Monday, 18 November 2013

Mirror's Edge


Mirror’s Edge is a first-person parkour game developed for release in 2008 by EA Digital Illusions CE. The basis of the game is to free-run along the skyline of an unnamed city, avoiding armed authorities who want you for a reason not explained.

The visuals of this game compliment the gameplay’s flow. Clean, uncluttered colour schemes and colouring objects and routes to highlight the progression route ensures the game stays a running game rather than adding to the pile of frustrating games where you run around in circles pondering where the developers wanted you to go. Though mentioning colour, the main colour is red, which cannot be changed. This may be an issue if you suffer from a colour deficiency; an issue a lot of new games are considering for their HUDs. This game does feature something I like a lot, which draws immersion better than a lot of games and a reason why I really liked The Getaway: No HUD.

If I were to state a fun-factor, I would say the reminiscence of The Matrix that we fell in love with years ago. Jumping across roof-tops, and actually making it, bullet time weapon de-arm moves. Mirror’s edge gives us fans what Enter The Matrix couldn’t. This game will hold you on the edge of your seat but offer you little quiet spaces to overcome the last few moments of action before abseiling you down another skyscraper to embark on the adrenaline rush. The fact that this game is in first-person adds to that factor of speed and how much you are in control. This ‘perceived speed’ being down to the view is often well known by Sim-racers who understand the benefits of the correct Field-of-view. To compare: I felt barely in control during Splinter Cell: Black List as the character halted and span left while my view slowly followed. All these details make this game immersive and Edgy.

I am picky when it comes to continuity and open-word within games and this game will be treated no different. There are moments that I feel are scripted, where you jump further than usual, like the cast of Crouching Tiger Hidden Dragon, just so the game continues on. Though this would normally bug me to disbelief, Mirror’s edge seemingly executes this to spice up the repetition and to avoid the old Tomb Raider issues where you swear you pressed jump but instead, she just plummeted to her death. Open world too has gone to the way of the “i”, where it is used so often that we don’t even know what it means anymore. This isn’t the game’s fault as it was never sold as open world, but when a game appears to be free-running and instead orders around in a ‘Crysis 3 corridor irony’, you start to wonder if you actually do play games anymore.
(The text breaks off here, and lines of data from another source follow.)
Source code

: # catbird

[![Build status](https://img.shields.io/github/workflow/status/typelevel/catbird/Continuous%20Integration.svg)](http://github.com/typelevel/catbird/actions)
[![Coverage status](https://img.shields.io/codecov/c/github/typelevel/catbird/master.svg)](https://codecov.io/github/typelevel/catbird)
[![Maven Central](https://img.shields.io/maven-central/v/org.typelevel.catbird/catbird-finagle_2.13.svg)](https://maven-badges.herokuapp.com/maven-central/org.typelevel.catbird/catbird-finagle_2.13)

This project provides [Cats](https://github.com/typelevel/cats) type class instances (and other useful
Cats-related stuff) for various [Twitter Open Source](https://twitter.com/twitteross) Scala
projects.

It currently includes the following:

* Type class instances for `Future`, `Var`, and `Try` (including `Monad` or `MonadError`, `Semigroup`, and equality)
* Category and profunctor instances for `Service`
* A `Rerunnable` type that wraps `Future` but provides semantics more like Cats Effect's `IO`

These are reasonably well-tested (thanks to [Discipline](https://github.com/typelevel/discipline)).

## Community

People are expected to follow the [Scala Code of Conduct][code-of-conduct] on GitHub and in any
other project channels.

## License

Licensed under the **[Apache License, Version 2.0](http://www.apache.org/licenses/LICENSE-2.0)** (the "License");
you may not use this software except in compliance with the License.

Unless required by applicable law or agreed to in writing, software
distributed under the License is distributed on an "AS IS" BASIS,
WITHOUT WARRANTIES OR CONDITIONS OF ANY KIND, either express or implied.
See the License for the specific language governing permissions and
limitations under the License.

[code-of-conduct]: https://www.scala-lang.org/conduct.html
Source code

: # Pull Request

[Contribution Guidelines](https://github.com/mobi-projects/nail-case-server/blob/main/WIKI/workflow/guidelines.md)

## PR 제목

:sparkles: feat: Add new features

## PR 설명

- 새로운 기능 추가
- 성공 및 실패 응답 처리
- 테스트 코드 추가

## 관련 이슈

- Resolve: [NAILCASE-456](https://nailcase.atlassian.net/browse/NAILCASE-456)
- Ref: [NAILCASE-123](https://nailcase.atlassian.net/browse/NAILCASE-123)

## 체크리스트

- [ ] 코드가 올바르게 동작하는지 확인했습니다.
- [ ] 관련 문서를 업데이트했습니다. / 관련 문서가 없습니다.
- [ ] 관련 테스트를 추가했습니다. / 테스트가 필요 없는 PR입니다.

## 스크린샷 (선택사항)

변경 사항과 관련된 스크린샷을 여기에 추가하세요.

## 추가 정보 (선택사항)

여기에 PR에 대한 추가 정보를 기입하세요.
Granted, the game would be painfully dull if all the roofs were barren and had no sense of direction and digital Illusions has pulled off a tricky seller very well.

This game delivers a concept very difficult to make, very well; pleasing an audience left abandoned since 2003. The visuals and feedback are done in the best of ways, although we now need Mirror’s Edge 2 with Oculus Rift support.

Very edgy with sky-high quality, shame about the lack of colour deficient support.